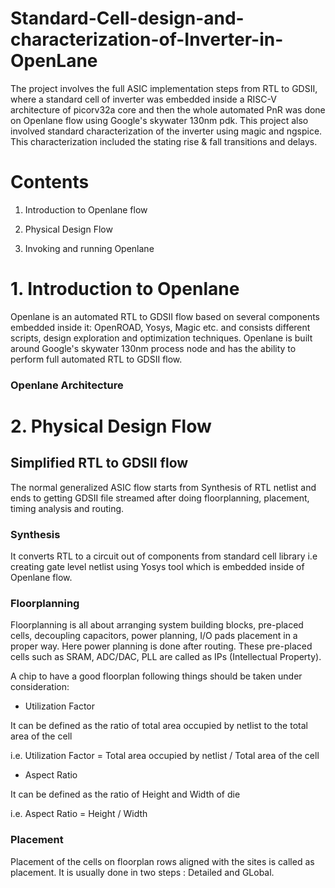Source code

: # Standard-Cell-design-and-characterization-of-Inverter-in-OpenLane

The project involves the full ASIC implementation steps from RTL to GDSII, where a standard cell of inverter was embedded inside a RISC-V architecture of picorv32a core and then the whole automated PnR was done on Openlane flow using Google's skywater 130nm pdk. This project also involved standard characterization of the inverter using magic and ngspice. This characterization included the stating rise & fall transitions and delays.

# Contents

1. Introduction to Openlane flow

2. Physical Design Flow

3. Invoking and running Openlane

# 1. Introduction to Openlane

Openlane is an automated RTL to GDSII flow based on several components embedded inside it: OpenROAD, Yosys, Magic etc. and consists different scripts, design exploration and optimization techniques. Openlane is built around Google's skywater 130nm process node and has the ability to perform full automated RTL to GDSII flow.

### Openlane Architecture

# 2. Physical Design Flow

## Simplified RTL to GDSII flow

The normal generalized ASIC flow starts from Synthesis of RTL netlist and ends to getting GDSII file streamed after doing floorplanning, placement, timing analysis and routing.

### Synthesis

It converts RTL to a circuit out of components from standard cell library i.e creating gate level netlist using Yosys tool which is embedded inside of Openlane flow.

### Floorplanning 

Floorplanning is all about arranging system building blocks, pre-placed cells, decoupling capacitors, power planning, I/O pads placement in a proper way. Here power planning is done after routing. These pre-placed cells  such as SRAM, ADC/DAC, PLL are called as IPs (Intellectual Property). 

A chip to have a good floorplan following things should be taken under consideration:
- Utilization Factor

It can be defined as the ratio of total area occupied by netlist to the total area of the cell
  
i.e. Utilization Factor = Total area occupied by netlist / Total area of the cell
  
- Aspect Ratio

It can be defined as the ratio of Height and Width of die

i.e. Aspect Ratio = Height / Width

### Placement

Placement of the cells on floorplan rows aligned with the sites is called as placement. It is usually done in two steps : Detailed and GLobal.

##############################

_Problem to work on_.
Print the material above exactly as it appears, but not its pictures.

_Task response_.
Source code

: # Standard-Cell-design-and-characterization-of-Inverter-in-OpenLane

The project involves the full ASIC implementation steps from RTL to GDSII, where a standard cell of inverter was embedded inside a RISC-V architecture of picorv32a core and then the whole automated PnR was done on Openlane flow using Google's skywater 130nm pdk. This project also involved standard characterization of the inverter using magic and ngspice. This characterization included the stating rise & fall transitions and delays.

# Contents

1. Introduction to Openlane flow

2. Physical Design Flow

3. Invoking and running Openlane

# 1. Introduction to Openlane

Openlane is an automated RTL to GDSII flow based on several components embedded inside it: OpenROAD, Yosys, Magic etc. and consists different scripts, design exploration and optimization techniques. Openlane is built around Google's skywater 130nm process node and has the ability to perform full automated RTL to GDSII flow.

### Openlane Architecture

# 2. Physical Design Flow

## Simplified RTL to GDSII flow

The normal generalized ASIC flow starts from Synthesis of RTL netlist and ends to getting GDSII file streamed after doing floorplanning, placement, timing analysis and routing.

### Synthesis

It converts RTL to a circuit out of components from standard cell library i.e creating gate level netlist using Yosys tool which is embedded inside of Openlane flow.

### Floorplanning 

Floorplanning is all about arranging system building blocks, pre-placed cells, decoupling capacitors, power planning, I/O pads placement in a proper way. Here power planning is done after routing. These pre-placed cells  such as SRAM, ADC/DAC, PLL are called as IPs (Intellectual Property). 

A chip to have a good floorplan following things should be taken under consideration:
- Utilization Factor

It can be defined as the ratio of total area occupied by netlist to the total area of the cell
  
i.e. Utilization Factor = Total area occupied by netlist / Total area of the cell
  
- Aspect Ratio

It can be defined as the ratio of Height and Width of die

i.e. Aspect Ratio = Height / Width

### Placement

Placement of the cells on floorplan rows aligned with the sites is called as placement. It is usually done in two steps : Detailed and GLobal.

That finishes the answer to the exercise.